A flawless space mission


A flawless space mission

Chicago Tribune: The latest mission of an American spacecraft to the International Space Station was one of those marvels of balletic NASA precision. Except it wasn’t a NASA spacecraft that splashed back to Earth on Thursday.

It was the Dragon, built by a private company called SpaceX.

“Welcome home, baby,” exulted Elon Musk, SpaceX founder, after the nine-day mission ended without a hitch. “It’s like seeing your kid come home.”

The success of the mission — the first of a dozen International Space Station cargo delivery flights SpaceX plans to make for NASA - is a huge boost for Obama’s space program reboot.

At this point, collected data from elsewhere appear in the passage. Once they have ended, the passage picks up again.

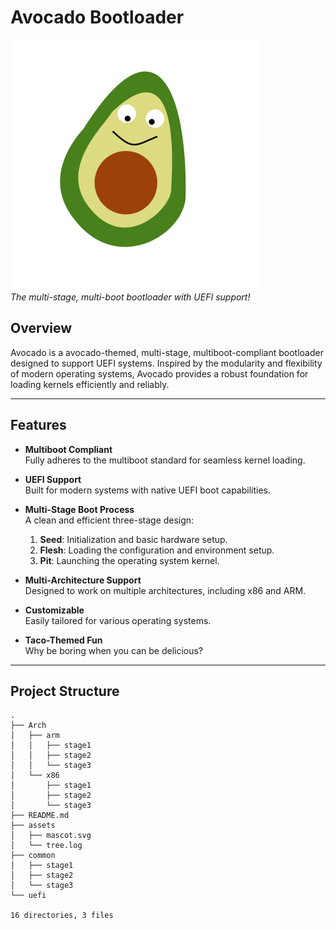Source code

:# Avocado Bootloader

![Avocado Mascot](./assets/mascot.svg)  
*The multi-stage, multi-boot bootloader with UEFI support!*

## Overview

Avocado is a avocado-themed, multi-stage, multiboot-compliant bootloader designed to support UEFI systems. Inspired by the modularity and flexibility of modern operating systems, Avocado provides a robust foundation for loading kernels efficiently and reliably.

---

## Features

- **Multiboot Compliant**  
  Fully adheres to the multiboot standard for seamless kernel loading.  

- **UEFI Support**  
  Built for modern systems with native UEFI boot capabilities.  

- **Multi-Stage Boot Process**  
  A clean and efficient three-stage design:
  1. **Seed**: Initialization and basic hardware setup.
  2. **Flesh**: Loading the configuration and environment setup.
  3. **Pit**: Launching the operating system kernel.

- **Multi-Architecture Support**  
  Designed to work on multiple architectures, including x86 and ARM.  

- **Customizable**  
  Easily tailored for various operating systems.  

- **Taco-Themed Fun**  
  Why be boring when you can be delicious?

---

## Project Structure
```plaitext
.
├── Arch
│   ├── arm
│   │   ├── stage1
│   │   ├── stage2
│   │   └── stage3
│   └── x86
│       ├── stage1
│       ├── stage2
│       └── stage3
├── README.md
├── assets
│   ├── mascot.svg
│   └── tree.log
├── common
│   ├── stage1
│   ├── stage2
│   └── stage3
└── uefi

16 directories, 3 files



```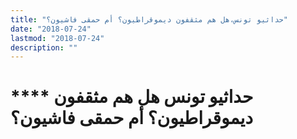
 ```yaml
---
title: "حداثيو تونس،هل هم مثقفون ديموقراطيون؟ أم حمقى فاشيون؟"
date: "2018-07-24"
lastmod: "2018-07-24"
description: ""
---
```

# **** **حداثيو تونس هل هم مثقفون ديموقراطيون؟ أم حمقى فاشيون؟**

###
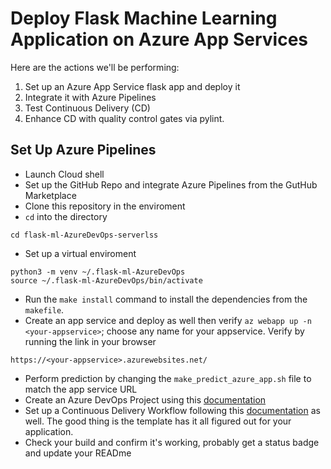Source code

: # Deploy Flask Machine Learning Application on Azure App Services

Here are the actions we'll be performing: 
1. Set up an Azure App Service flask app and deploy it 
2. Integrate it with Azure Pipelines 
3. Test Continuous Delivery (CD) 
4. Enhance CD with quality control gates via pylint. 

## Set Up Azure Pipelines

- Launch Cloud shell
- Set up the GitHub Repo and integrate Azure Pipelines from the GutHub Marketplace
- Clone this repository in the enviroment
- ```cd``` into the directory
```
cd flask-ml-AzureDevOps-serverlss
```
- Set up a virtual enviroment 
```
python3 -m venv ~/.flask-ml-AzureDevOps
source ~/.flask-ml-AzureDevOps/bin/activate
```
- Run the ```make install``` command to install the dependencies from the ```makefile```.
- Create an app service and deploy as well then verify 
```az webapp up -n <your-appservice>```; choose any name for your appservice. Verify by running the link in your browser 
```
https://<your-appservice>.azurewebsites.net/
```
- Perform prediction by changing the  ```make_predict_azure_app.sh``` file to match the app service URL
- Create an Azure DevOps Project using this [documentation](https://docs.microsoft.com/en-us/azure/devops/pipelines/ecosystems/python-webapp?view=azure-devops)
- Set up a Continuous Delivery Workflow following this [documentation](https://docs.microsoft.com/en-us/azure/devops/pipelines/ecosystems/python-webapp?view=azure-devops) as well. The good thing is the template has it all figured out for your application. 
- Check your build and confirm it's working, probably get a status badge and update your READme
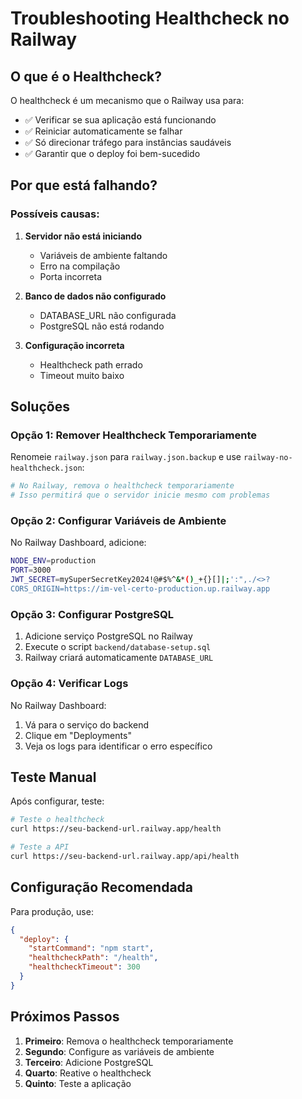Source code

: # Troubleshooting Healthcheck no Railway

## O que é o Healthcheck?

O healthcheck é um mecanismo que o Railway usa para:
- ✅ Verificar se sua aplicação está funcionando
- ✅ Reiniciar automaticamente se falhar
- ✅ Só direcionar tráfego para instâncias saudáveis
- ✅ Garantir que o deploy foi bem-sucedido

## Por que está falhando?

### Possíveis causas:

1. **Servidor não está iniciando**
   - Variáveis de ambiente faltando
   - Erro na compilação
   - Porta incorreta

2. **Banco de dados não configurado**
   - DATABASE_URL não configurada
   - PostgreSQL não está rodando

3. **Configuração incorreta**
   - Healthcheck path errado
   - Timeout muito baixo

## Soluções

### Opção 1: Remover Healthcheck Temporariamente

Renomeie `railway.json` para `railway.json.backup` e use `railway-no-healthcheck.json`:

```bash
# No Railway, remova o healthcheck temporariamente
# Isso permitirá que o servidor inicie mesmo com problemas
```

### Opção 2: Configurar Variáveis de Ambiente

No Railway Dashboard, adicione:

```bash
NODE_ENV=production
PORT=3000
JWT_SECRET=mySuperSecretKey2024!@#$%^&*()_+{}[]|;':",./<>?
CORS_ORIGIN=https://im-vel-certo-production.up.railway.app
```

### Opção 3: Configurar PostgreSQL

1. Adicione serviço PostgreSQL no Railway
2. Execute o script `backend/database-setup.sql`
3. Railway criará automaticamente `DATABASE_URL`

### Opção 4: Verificar Logs

No Railway Dashboard:
1. Vá para o serviço do backend
2. Clique em "Deployments"
3. Veja os logs para identificar o erro específico

## Teste Manual

Após configurar, teste:

```bash
# Teste o healthcheck
curl https://seu-backend-url.railway.app/health

# Teste a API
curl https://seu-backend-url.railway.app/api/health
```

## Configuração Recomendada

Para produção, use:

```json
{
  "deploy": {
    "startCommand": "npm start",
    "healthcheckPath": "/health",
    "healthcheckTimeout": 300
  }
}
```

## Próximos Passos

1. **Primeiro**: Remova o healthcheck temporariamente
2. **Segundo**: Configure as variáveis de ambiente
3. **Terceiro**: Adicione PostgreSQL
4. **Quarto**: Reative o healthcheck
5. **Quinto**: Teste a aplicação
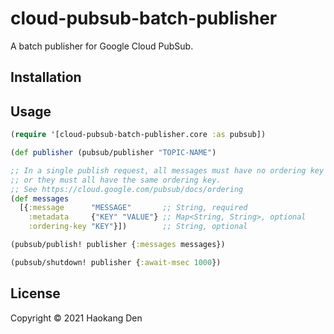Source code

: # cloud-pubsub-batch-publisher

A batch publisher for Google Cloud PubSub.

## Installation

## Usage

```clj
(require '[cloud-pubsub-batch-publisher.core :as pubsub])

(def publisher (pubsub/publisher "TOPIC-NAME")

;; In a single publish request, all messages must have no ordering key
;; or they must all have the same ordering key.
;; See https://cloud.google.com/pubsub/docs/ordering
(def messages
  [{:message      "MESSAGE"       ;; String, required
    :metadata     {"KEY" "VALUE"} ;; Map<String, String>, optional
    :ordering-key "KEY"}])        ;; String, optional

(pubsub/publish! publisher {:messages messages})

(pubsub/shutdown! publisher {:await-msec 1000})
```

## License

Copyright © 2021 Haokang Den
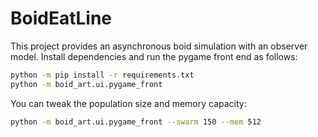 # BoidEatLine

This project provides an asynchronous boid simulation with an observer model.
Install dependencies and run the pygame front end as follows:

```bash
python -m pip install -r requirements.txt
python -m boid_art.ui.pygame_front
```

You can tweak the population size and memory capacity:

```bash
python -m boid_art.ui.pygame_front --swarm 150 --mem 512
```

Quick flashback to 2010: Obama canceled a planned 2020 U.S. moon mission and yanked NASA funding for the rocket that was supposed to take astronauts there. He said he’d outsource some of the spacecraft business to commercial space companies because they are more innovative, nimble and cost-conscious than NASA.

The sky wasn’t falling

Critics detected a plummeting sky. Neil Armstrong, the first man on the moon, warned that Obama’s plan could doom the U.S. to a “long downhill slide to mediocrity.”

Earth to Armstrong and other skeptics: SpaceX engineers took only four years to develop Dragon from a blank sheet of paper to its first mission. Amazingly, this flight was the first time that the Dragon’s rendezvous system was used in space.

Credit Musk, the Internet billionaire who co-founded PayPal, for creating a lean, nimble SpaceX corporate culture that delivers largely on time and within budget. NASA is known for neither.